以下の説明にしたがって,表形式のデータファイルから, そのデータを集計したファイルを生成するプログラムを作成して提出して下さい.

この課題では,2020年の国勢調査の人口速報集計を一部抜粋したファイルから, 各市区町村のデータをすべて読みだして, それらのデータを都道府県別および全国で集計した結果を格納したファイルを生成することにします.

プログラムではデータファイル(入力ファイル)を読み込んで, 集計結果のファイル(出力ファイル)を生成するわけです.

  入力ファイル: 国勢調査データファイル(市区町村別)    # PandAで提供
  出力ファイル: 都道府県別・全国の集計データファイル  # 課題のプログラムで生成

「国勢調査データファイル」「都道府県別・全国の集計データファイル」の構成については,以下で説明します.

目次

  1. 国勢調査データファイル
  2. 都道府県別・全国の集計データファイル
  3. CSVファイル
  4. データファイルおよび生成するファイルの構成
  5. プログラムテンプレート
  6. 技術要素

国勢調査データファイル

集計に用いる「国勢調査データファイル」はPandAからダウンロードしてください(2020_population_census_mini.csv).

リソース > 02_データファイル > 2020_population_census_mini.csv

このファイルには国勢調査(2020年)の「人口速報集計」のデータの一部を抽出して格納しています. ファイルに格納している各市区町村のデータ項目は次のリスト1のとおりです.

リスト1: 国勢調査データファイルのデータ項目
  1. 市区町村コード(各自治体を識別する番号)
  2. 市区町村名
  3. 男性人口
  4. 女性人口
  5. 5年間の人口増減数(2015年の国勢調査との人口の差;男女の区別なし)
  6. 面積【km2】

ファイルはCSV形式で記述されています(詳細は以下で説明します). 次のようにして仮想型端末上で開いてみることができます.

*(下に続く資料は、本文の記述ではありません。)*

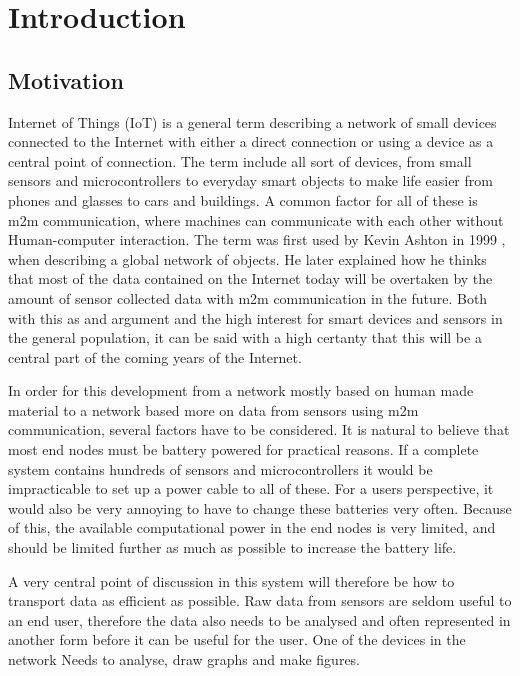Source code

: \chapter{Introduction}
\label{chp:introduction} 


\section{Motivation}

Internet of Things (IoT) is a general term describing a network of small devices connected to the Internet with either a direct connection or using a device as a central point of connection. The term include all sort of devices, from small sensors and microcontrollers to everyday smart objects to make life easier from phones and glasses to cars and buildings. A common factor for all of these is \gls{m2m} communication, where machines can communicate with each other without Human-computer interaction. The term was first used by Kevin Ashton in 1999 \cite{ashton2009internet}, when describing a global network of objects. He later explained how he thinks that most of the data contained on the Internet today will be overtaken by the amount of sensor collected data with \gls{m2m} communication in the future. Both with this as and argument and the high interest for smart devices and sensors in the general population, it can be said with a high certanty that this will be a central part of the coming years of the Internet. 

In order for this development from a network mostly based on human made material to a network based more on data from sensors using \gls{m2m} communication, several factors have to be considered. It is natural to believe that most end nodes must be battery powered for practical reasons. If a complete system contains hundreds of sensors and microcontrollers it would be impracticable to set up a power cable to all of these. For a users perspective, it would also be very annoying to have to change these batteries very often. Because of this, the available computational power in the end nodes is very limited, and should be limited further as much as possible to increase the battery life. 

A very central point of discussion in this system will therefore be how to transport data as efficient as possible. Raw data from sensors are seldom useful to an end user, therefore the data also needs to be analysed and often represented in another form before it can be useful for the user. One of the devices in the network  Needs to analyse, draw graphs and make figures.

 $ /usr/bin/localc 2020_population_census_mini.csv &

最初にファイルのプレビューウインドウが表示されます. そのまま[OK]ボタンを押せば,ファイルが開かれるはずです.

CSVファイルを開く別の方法として,ファイルブラウザ([Activities]→[Files])から,CSVファイルをダブルクリックで選択してもOKです.

市区町村コード

「国勢調査データファイル」の「市区町村コード」は次のように構成されています.

欠損値

国勢調査データファイルには欠損値が一部に含まれています. 欠損値とは「データが存在しないこと」を示すデータです(Rubyで言えばnilに相当します). 今回の課題では欠損値を気にする必要はありません.

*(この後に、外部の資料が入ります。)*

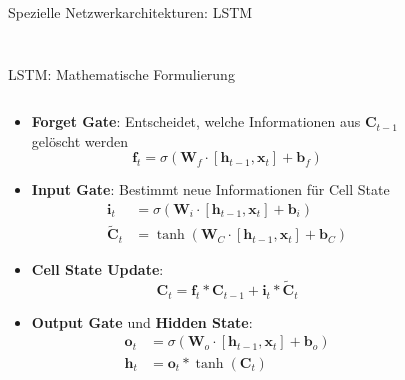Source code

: \documentclass[aspectratio=1610, xcolor=dvipsnames, 9pt]{beamer}
\begin{document}
\begin{frame}{Spezielle Netzwerkarchitekturen: LSTM}
\begin{columns}
\begin{column}{0.4\textwidth}
\begin{figure}
                \end{figure}

           \end{column}
        \end{columns}
      \end{frame}
      
            
      \begin{frame}{LSTM: Mathematische Formulierung}
        \begin{columns}
          \begin{column}{0.6\textwidth}
            \begin{itemize}              
              \item \textbf{Forget Gate}: Entscheidet, welche Informationen aus $\mathbf{C}_{t-1}$ gelöscht werden
              \begin{equation}
                \mathbf{f}_t = \sigma(\mathbf{W}_f \cdot [\mathbf{h}_{t-1}, \mathbf{x}_t] + \mathbf{b}_f)
              \end{equation}
              \item \textbf{Input Gate}: Bestimmt neue Informationen für Cell State
              \begin{align}
                \mathbf{i}_t &= \sigma(\mathbf{W}_i \cdot [\mathbf{h}_{t-1}, \mathbf{x}_t] + \mathbf{b}_i) \\
                \tilde{\mathbf{C}}_t &= \tanh(\mathbf{W}_C \cdot [\mathbf{h}_{t-1}, \mathbf{x}_t] + \mathbf{b}_C)
              \end{align}
              \item \textbf{Cell State Update}:
              \begin{equation}
                \mathbf{C}_t = \mathbf{f}_t * \mathbf{C}_{t-1} + \mathbf{i}_t * \tilde{\mathbf{C}}_t
              \end{equation}
              \item \textbf{Output Gate} und \textbf{Hidden State}:
              \begin{align}
                \mathbf{o}_t &= \sigma(\mathbf{W}_o \cdot [\mathbf{h}_{t-1}, \mathbf{x}_t] + \mathbf{b}_o) \\
                \mathbf{h}_t &= \mathbf{o}_t * \tanh(\mathbf{C}_t)
              \end{align}
            \end{itemize}
          \end{column}
           \begin{column}{0.4\textwidth}
             \begin{figure}

\end{figure}
\end{column}
\end{columns}
\end{frame}
\end{document}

課題では,CSVファイルのC列以降のデータは数値に変換して利用します. 国勢調査データファイルでは欠損値は「-」で表現されています. Rubyでは「-」を数値に変換すると「0」か「0.0」になります. 今回は欠損値をこのように変換して「0」として扱うことにして,気にしないことにします.


  s = '-'    # 欠損値を表す記号(文字列リテラル) 
  x = s.to_i # x == 0 
  y = s.to_f # y == 0.0 

【参考】国勢調査データの入手について

オリジナルの「国勢調査の人口速報集計」は,次から入手できます.

都道府県別・全国の集計データファイル

この課題では,上で説明した「国勢調査データファイル」の市区町村のデータに基づいて, 都道府県別,またさらに全国でデータを集計したファイルを生成します. 集計結果のファイルには,元の「国勢調査データファイル」に項目を追加して, 各都道府県および全国について,次のデータを格納することにします.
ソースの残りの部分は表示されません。